All of the entries below are to be retyped exactly.

-- Material provided follows --

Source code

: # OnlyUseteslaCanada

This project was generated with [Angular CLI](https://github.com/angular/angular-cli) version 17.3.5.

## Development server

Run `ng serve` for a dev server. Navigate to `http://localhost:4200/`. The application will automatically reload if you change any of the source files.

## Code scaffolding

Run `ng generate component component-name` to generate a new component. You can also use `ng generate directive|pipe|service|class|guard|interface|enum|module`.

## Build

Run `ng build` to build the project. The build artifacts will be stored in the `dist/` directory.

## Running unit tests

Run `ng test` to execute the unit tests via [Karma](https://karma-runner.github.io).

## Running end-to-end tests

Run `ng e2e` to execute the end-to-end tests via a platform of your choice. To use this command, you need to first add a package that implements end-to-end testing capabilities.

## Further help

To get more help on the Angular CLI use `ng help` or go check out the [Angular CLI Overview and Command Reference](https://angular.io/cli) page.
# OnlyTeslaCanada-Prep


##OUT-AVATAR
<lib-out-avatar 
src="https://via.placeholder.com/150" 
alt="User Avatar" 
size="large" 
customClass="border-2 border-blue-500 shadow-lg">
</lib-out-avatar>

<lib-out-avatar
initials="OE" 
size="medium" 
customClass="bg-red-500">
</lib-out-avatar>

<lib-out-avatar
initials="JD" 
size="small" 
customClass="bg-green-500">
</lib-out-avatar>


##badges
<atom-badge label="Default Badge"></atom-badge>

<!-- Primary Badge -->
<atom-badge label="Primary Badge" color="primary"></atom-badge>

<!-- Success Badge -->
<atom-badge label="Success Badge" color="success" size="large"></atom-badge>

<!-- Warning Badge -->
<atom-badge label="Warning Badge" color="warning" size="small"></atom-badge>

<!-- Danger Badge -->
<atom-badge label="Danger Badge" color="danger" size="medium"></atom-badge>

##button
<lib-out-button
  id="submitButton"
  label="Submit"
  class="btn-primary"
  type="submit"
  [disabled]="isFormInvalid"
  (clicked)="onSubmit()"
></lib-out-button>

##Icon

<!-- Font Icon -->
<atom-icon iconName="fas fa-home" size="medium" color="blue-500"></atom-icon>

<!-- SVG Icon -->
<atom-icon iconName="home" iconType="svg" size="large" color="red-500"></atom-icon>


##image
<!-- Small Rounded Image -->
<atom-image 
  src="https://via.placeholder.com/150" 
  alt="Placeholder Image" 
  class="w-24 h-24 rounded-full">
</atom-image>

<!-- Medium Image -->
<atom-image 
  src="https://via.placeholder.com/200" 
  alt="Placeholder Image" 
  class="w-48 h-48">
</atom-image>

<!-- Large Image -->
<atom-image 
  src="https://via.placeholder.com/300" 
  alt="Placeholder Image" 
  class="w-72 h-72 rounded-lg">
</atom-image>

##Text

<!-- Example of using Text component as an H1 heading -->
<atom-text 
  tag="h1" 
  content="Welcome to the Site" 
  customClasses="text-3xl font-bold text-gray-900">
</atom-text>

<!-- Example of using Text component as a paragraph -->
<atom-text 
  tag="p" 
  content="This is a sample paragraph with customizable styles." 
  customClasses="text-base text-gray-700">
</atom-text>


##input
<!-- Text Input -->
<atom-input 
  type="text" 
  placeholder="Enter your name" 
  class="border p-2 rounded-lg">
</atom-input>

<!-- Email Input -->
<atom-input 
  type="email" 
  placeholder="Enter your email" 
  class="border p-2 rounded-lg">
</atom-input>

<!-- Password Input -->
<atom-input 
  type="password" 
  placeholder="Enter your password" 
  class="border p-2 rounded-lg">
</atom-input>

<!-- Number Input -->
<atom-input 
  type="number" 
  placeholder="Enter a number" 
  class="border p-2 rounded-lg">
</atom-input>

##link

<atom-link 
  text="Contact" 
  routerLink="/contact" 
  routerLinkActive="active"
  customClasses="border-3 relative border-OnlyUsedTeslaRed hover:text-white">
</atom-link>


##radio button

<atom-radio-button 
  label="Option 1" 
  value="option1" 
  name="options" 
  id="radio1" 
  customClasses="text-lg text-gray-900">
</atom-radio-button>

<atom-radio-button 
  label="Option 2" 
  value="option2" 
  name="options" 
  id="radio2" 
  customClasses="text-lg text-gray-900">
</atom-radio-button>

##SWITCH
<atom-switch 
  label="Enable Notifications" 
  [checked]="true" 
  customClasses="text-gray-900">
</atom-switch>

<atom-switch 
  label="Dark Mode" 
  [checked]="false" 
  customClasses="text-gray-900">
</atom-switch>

-- Material provided concluded --

> _Your solution_:
Source code

: # OnlyUseteslaCanada

This project was generated with [Angular CLI](https://github.com/angular/angular-cli) version 17.3.5.

## Development server

Run `ng serve` for a dev server. Navigate to `http://localhost:4200/`. The application will automatically reload if you change any of the source files.

## Code scaffolding

Run `ng generate component component-name` to generate a new component. You can also use `ng generate directive|pipe|service|class|guard|interface|enum|module`.

## Build

Run `ng build` to build the project. The build artifacts will be stored in the `dist/` directory.

## Running unit tests

Run `ng test` to execute the unit tests via [Karma](https://karma-runner.github.io).

## Running end-to-end tests

Run `ng e2e` to execute the end-to-end tests via a platform of your choice. To use this command, you need to first add a package that implements end-to-end testing capabilities.

## Further help

To get more help on the Angular CLI use `ng help` or go check out the [Angular CLI Overview and Command Reference](https://angular.io/cli) page.
# OnlyTeslaCanada-Prep


##OUT-AVATAR
<lib-out-avatar 
src="https://via.placeholder.com/150" 
alt="User Avatar" 
size="large" 
customClass="border-2 border-blue-500 shadow-lg">
</lib-out-avatar>

<lib-out-avatar
initials="OE" 
size="medium" 
customClass="bg-red-500">
</lib-out-avatar>

<lib-out-avatar
initials="JD" 
size="small" 
customClass="bg-green-500">
</lib-out-avatar>


##badges
<atom-badge label="Default Badge"></atom-badge>

<!-- Primary Badge -->
<atom-badge label="Primary Badge" color="primary"></atom-badge>

<!-- Success Badge -->
<atom-badge label="Success Badge" color="success" size="large"></atom-badge>

<!-- Warning Badge -->
<atom-badge label="Warning Badge" color="warning" size="small"></atom-badge>

<!-- Danger Badge -->
<atom-badge label="Danger Badge" color="danger" size="medium"></atom-badge>

##button
<lib-out-button
  id="submitButton"
  label="Submit"
  class="btn-primary"
  type="submit"
  [disabled]="isFormInvalid"
  (clicked)="onSubmit()"
></lib-out-button>

##Icon

<!-- Font Icon -->
<atom-icon iconName="fas fa-home" size="medium" color="blue-500"></atom-icon>

<!-- SVG Icon -->
<atom-icon iconName="home" iconType="svg" size="large" color="red-500"></atom-icon>


##image
<!-- Small Rounded Image -->
<atom-image 
  src="https://via.placeholder.com/150" 
  alt="Placeholder Image" 
  class="w-24 h-24 rounded-full">
</atom-image>

<!-- Medium Image -->
<atom-image 
  src="https://via.placeholder.com/200" 
  alt="Placeholder Image" 
  class="w-48 h-48">
</atom-image>

<!-- Large Image -->
<atom-image 
  src="https://via.placeholder.com/300" 
  alt="Placeholder Image" 
  class="w-72 h-72 rounded-lg">
</atom-image>

##Text

<!-- Example of using Text component as an H1 heading -->
<atom-text 
  tag="h1" 
  content="Welcome to the Site" 
  customClasses="text-3xl font-bold text-gray-900">
</atom-text>

<!-- Example of using Text component as a paragraph -->
<atom-text 
  tag="p" 
  content="This is a sample paragraph with customizable styles." 
  customClasses="text-base text-gray-700">
</atom-text>


##input
<!-- Text Input -->
<atom-input 
  type="text" 
  placeholder="Enter your name" 
  class="border p-2 rounded-lg">
</atom-input>

<!-- Email Input -->
<atom-input 
  type="email" 
  placeholder="Enter your email" 
  class="border p-2 rounded-lg">
</atom-input>

<!-- Password Input -->
<atom-input 
  type="password" 
  placeholder="Enter your password" 
  class="border p-2 rounded-lg">
</atom-input>

<!-- Number Input -->
<atom-input 
  type="number" 
  placeholder="Enter a number" 
  class="border p-2 rounded-lg">
</atom-input>

##link

<atom-link 
  text="Contact" 
  routerLink="/contact" 
  routerLinkActive="active"
  customClasses="border-3 relative border-OnlyUsedTeslaRed hover:text-white">
</atom-link>


##radio button

<atom-radio-button 
  label="Option 1" 
  value="option1" 
  name="options" 
  id="radio1" 
  customClasses="text-lg text-gray-900">
</atom-radio-button>

<atom-radio-button 
  label="Option 2" 
  value="option2" 
  name="options" 
  id="radio2" 
  customClasses="text-lg text-gray-900">
</atom-radio-button>

##SWITCH
<atom-switch 
  label="Enable Notifications" 
  [checked]="true" 
  customClasses="text-gray-900">
</atom-switch>

<atom-switch 
  label="Dark Mode" 
  [checked]="false" 
  customClasses="text-gray-900">
</atom-switch>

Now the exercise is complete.